Requirement: Only lines holding the word "Inspector" are wanted from the records; copy all of them.

Document images with source code
═══
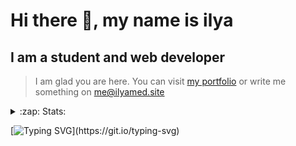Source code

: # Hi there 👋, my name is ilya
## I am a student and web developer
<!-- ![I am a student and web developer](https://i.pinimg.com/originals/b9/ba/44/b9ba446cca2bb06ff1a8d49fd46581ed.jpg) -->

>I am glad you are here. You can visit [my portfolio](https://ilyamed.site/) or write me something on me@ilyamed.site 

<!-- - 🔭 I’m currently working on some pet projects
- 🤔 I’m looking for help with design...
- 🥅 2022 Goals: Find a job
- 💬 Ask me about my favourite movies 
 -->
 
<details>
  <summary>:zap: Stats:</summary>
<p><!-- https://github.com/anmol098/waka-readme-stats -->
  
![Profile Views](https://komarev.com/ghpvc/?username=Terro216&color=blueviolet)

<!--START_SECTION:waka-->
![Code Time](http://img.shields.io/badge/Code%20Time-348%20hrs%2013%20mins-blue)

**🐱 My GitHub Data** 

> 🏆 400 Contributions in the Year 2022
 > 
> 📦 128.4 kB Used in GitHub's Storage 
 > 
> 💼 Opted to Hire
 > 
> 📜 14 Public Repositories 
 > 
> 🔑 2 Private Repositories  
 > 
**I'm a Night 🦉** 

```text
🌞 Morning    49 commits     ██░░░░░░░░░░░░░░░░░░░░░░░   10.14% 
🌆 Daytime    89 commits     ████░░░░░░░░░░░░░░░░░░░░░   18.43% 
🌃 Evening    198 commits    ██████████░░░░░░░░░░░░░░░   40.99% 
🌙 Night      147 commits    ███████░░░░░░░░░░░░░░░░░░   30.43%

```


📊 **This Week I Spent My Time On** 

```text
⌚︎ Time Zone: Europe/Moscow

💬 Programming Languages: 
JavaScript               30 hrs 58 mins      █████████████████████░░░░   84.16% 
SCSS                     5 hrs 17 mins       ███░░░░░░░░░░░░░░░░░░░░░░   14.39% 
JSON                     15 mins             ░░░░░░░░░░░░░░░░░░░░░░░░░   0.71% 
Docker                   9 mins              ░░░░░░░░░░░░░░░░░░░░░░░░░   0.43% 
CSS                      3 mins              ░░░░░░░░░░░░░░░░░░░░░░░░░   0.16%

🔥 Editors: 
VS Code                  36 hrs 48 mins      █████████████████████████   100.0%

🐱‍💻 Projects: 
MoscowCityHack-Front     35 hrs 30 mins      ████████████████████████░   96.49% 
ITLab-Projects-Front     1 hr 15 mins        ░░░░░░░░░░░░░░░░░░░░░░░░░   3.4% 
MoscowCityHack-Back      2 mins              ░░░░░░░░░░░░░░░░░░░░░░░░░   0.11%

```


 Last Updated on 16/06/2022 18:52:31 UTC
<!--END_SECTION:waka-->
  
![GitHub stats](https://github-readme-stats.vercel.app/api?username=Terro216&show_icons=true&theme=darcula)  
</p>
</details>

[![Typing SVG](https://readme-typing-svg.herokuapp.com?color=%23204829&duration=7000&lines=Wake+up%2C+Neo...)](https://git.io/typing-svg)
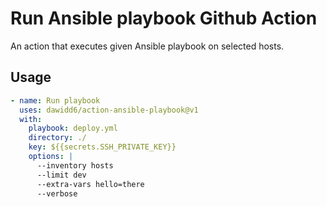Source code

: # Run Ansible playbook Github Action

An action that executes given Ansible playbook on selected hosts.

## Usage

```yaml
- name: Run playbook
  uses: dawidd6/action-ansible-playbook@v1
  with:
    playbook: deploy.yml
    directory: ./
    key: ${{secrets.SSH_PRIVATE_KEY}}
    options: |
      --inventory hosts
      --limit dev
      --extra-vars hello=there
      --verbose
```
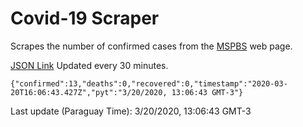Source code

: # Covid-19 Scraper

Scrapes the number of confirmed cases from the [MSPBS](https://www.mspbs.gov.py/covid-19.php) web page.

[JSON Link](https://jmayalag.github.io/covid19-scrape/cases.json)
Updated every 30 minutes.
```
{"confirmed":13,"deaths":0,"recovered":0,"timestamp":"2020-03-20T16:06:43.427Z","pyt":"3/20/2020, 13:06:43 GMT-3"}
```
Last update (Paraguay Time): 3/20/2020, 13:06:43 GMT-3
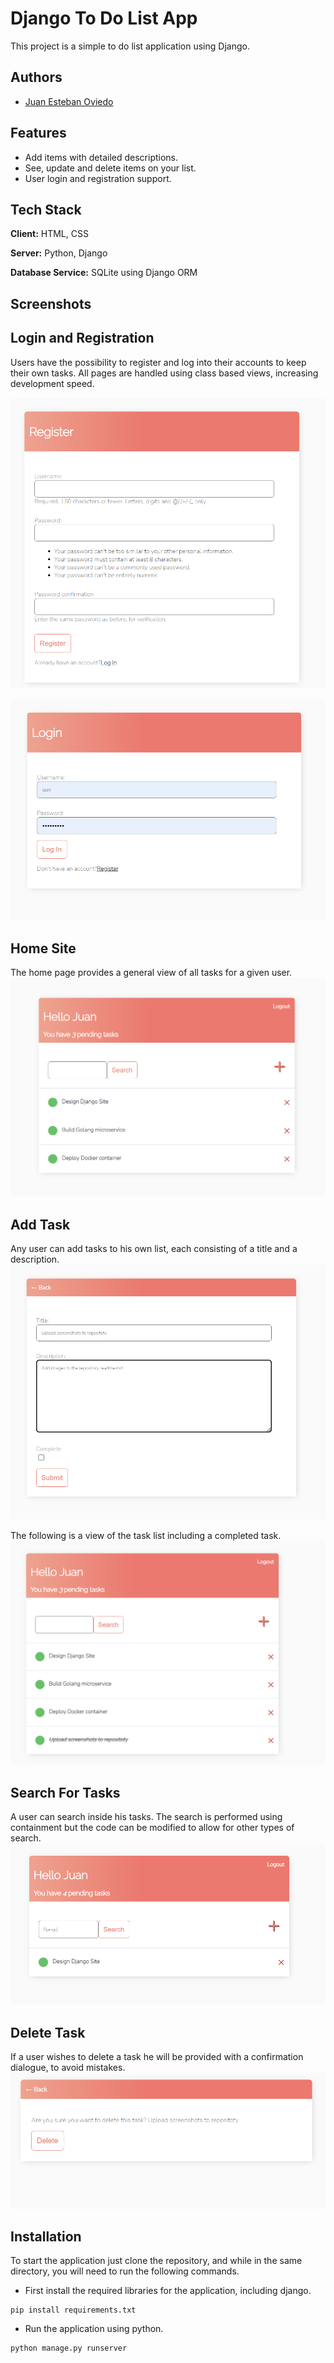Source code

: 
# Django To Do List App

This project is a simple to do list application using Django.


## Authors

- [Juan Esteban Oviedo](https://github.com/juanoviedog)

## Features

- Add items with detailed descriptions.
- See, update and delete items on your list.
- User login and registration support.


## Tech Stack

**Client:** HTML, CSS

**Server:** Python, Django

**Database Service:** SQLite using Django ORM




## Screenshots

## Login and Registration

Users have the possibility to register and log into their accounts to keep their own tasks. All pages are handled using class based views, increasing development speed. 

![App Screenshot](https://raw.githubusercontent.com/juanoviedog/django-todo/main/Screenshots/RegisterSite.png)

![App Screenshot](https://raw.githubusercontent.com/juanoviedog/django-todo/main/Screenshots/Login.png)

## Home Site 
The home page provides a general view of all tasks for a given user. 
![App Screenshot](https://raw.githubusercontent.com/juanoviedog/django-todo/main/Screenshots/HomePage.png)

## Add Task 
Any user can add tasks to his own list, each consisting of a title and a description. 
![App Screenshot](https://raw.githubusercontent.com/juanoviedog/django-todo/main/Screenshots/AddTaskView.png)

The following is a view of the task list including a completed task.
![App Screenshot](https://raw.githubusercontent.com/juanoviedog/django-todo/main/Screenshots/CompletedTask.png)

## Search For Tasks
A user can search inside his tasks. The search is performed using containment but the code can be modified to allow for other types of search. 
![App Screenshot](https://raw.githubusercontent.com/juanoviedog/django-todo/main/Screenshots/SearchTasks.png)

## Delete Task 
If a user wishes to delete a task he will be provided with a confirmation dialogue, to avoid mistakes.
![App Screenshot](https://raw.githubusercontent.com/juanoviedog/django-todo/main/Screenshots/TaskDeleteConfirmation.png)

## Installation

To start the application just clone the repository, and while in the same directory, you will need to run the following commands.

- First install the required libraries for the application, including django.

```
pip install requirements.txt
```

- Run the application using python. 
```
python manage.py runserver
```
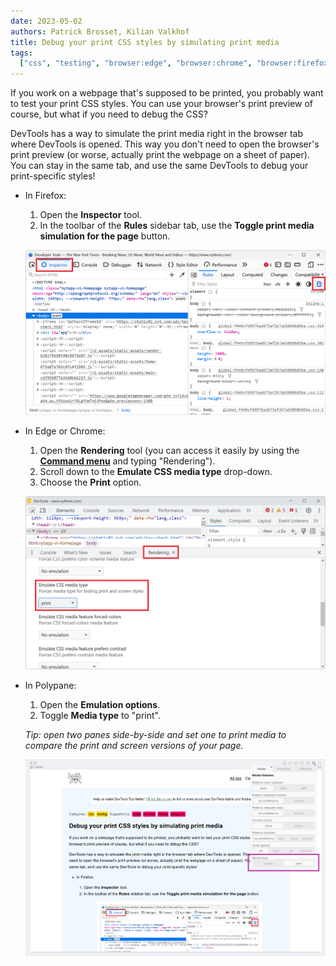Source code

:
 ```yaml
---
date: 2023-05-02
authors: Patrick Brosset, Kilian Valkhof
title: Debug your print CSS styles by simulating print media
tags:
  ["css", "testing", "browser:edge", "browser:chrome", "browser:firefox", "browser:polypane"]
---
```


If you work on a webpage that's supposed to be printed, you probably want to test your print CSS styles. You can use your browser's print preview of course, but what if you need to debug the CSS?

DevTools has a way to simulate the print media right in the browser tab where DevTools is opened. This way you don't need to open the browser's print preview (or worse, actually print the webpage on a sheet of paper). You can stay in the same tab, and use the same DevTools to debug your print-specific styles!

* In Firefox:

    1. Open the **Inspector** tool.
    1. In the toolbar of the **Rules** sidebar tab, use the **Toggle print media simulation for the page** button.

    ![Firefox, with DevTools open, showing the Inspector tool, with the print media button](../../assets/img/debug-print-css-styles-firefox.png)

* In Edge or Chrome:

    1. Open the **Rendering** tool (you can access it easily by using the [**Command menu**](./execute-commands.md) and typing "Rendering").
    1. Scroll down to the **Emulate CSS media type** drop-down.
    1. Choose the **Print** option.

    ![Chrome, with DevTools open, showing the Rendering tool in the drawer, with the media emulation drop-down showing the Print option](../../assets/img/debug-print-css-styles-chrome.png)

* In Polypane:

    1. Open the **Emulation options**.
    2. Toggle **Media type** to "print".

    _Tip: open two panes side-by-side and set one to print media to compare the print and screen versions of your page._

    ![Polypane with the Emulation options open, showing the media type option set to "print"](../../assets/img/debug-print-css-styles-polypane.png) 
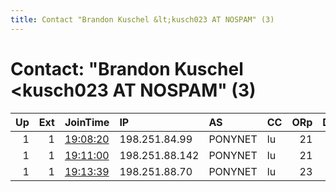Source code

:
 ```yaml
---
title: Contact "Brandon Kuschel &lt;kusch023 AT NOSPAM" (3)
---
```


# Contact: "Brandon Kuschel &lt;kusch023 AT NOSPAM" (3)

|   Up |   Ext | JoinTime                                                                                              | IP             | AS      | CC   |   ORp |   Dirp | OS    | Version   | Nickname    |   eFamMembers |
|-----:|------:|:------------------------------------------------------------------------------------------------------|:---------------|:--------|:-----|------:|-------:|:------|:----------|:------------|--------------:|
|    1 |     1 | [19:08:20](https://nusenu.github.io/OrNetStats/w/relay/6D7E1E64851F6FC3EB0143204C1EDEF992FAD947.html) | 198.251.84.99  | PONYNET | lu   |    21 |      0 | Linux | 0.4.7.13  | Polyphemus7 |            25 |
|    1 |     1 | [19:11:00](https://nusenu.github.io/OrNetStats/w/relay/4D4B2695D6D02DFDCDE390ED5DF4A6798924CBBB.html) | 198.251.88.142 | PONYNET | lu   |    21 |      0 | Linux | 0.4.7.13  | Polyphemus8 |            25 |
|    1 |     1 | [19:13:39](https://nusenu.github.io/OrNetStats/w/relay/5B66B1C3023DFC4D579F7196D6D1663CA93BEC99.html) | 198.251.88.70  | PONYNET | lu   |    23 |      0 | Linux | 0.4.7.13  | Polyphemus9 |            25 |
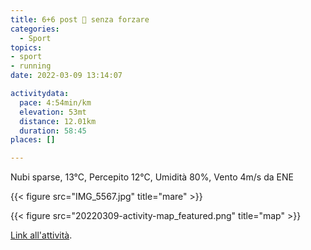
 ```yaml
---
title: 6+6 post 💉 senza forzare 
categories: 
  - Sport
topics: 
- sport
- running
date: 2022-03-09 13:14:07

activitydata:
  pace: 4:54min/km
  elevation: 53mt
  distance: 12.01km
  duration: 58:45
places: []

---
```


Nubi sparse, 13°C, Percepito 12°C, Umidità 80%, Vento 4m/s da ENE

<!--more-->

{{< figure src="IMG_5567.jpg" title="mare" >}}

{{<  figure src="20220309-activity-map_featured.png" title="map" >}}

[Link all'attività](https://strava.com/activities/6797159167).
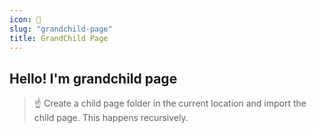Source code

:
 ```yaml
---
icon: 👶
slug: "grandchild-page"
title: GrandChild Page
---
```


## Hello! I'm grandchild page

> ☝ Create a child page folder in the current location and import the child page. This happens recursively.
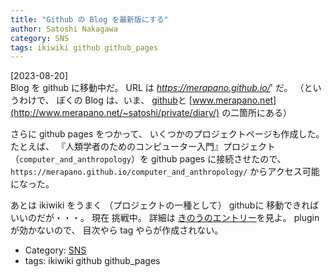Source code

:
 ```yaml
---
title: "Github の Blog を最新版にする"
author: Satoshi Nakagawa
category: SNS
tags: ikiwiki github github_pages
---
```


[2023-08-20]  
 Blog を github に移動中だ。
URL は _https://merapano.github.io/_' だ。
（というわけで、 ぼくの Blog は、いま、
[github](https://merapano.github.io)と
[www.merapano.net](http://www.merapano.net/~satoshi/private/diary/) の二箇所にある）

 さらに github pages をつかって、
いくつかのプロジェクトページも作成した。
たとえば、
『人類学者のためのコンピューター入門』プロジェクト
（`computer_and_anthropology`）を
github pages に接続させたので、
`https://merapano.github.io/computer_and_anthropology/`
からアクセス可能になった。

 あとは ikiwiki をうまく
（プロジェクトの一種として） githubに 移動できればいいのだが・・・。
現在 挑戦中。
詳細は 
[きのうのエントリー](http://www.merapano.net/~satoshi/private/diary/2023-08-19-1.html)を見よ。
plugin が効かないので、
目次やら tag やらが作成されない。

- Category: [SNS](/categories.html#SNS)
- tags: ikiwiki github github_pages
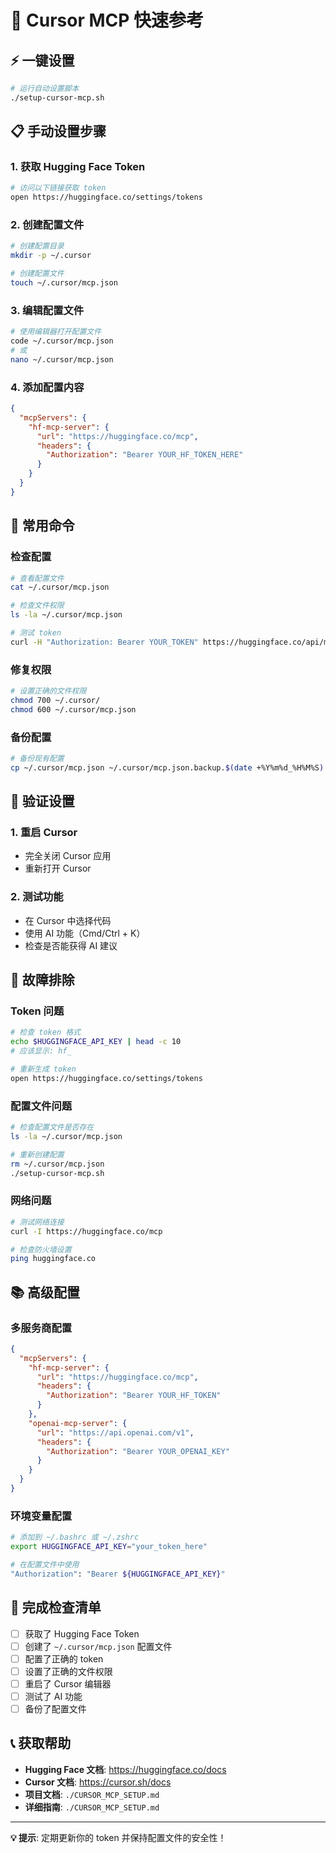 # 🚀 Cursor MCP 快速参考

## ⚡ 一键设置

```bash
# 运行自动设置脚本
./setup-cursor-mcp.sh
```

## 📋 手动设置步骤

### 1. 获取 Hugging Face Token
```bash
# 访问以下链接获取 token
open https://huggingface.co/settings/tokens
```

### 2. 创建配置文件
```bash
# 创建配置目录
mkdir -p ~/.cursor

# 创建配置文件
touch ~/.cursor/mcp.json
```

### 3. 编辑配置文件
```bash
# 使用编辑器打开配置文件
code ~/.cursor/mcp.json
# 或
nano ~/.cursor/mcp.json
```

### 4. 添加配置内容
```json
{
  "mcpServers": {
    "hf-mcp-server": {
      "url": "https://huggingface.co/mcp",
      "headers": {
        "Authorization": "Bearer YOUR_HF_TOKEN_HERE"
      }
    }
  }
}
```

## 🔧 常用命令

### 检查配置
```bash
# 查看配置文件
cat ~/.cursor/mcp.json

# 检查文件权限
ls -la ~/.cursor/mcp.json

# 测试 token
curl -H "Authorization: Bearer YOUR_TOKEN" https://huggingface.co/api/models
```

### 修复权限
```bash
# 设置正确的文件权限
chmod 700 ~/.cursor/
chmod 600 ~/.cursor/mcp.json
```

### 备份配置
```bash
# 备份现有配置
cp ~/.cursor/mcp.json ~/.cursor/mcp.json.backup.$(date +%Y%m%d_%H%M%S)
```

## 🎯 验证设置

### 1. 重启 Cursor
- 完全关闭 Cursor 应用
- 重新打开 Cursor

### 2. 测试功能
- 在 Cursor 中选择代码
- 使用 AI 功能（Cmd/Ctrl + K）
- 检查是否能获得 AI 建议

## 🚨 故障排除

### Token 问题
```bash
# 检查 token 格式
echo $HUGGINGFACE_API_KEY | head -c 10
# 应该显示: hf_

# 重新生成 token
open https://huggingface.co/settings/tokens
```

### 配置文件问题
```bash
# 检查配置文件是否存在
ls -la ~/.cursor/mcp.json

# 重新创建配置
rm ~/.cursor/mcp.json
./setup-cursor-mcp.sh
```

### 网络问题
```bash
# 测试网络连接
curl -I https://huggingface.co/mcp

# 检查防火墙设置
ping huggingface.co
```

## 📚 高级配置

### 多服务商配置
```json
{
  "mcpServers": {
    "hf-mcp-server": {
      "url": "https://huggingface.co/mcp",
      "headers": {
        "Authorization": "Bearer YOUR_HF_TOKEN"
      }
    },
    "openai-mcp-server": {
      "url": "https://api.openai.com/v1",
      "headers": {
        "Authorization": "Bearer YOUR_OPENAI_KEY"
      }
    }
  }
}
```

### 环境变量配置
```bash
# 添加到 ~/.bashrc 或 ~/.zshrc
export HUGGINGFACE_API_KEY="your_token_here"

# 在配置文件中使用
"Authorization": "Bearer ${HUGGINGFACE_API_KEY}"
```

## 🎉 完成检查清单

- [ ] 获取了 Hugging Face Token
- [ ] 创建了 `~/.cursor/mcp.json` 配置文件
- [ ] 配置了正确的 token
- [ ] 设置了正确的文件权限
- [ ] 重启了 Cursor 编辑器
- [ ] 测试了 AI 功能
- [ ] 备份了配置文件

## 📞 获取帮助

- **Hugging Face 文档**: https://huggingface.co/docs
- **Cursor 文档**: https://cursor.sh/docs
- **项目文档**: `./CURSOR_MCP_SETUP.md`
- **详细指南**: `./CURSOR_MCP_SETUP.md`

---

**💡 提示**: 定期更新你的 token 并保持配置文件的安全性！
═══
Response to this task:
    1. Open the **Inspector** tool.
    ![Firefox, with DevTools open, showing the Inspector tool, with the print media button](../../assets/img/debug-print-css-styles-firefox.png)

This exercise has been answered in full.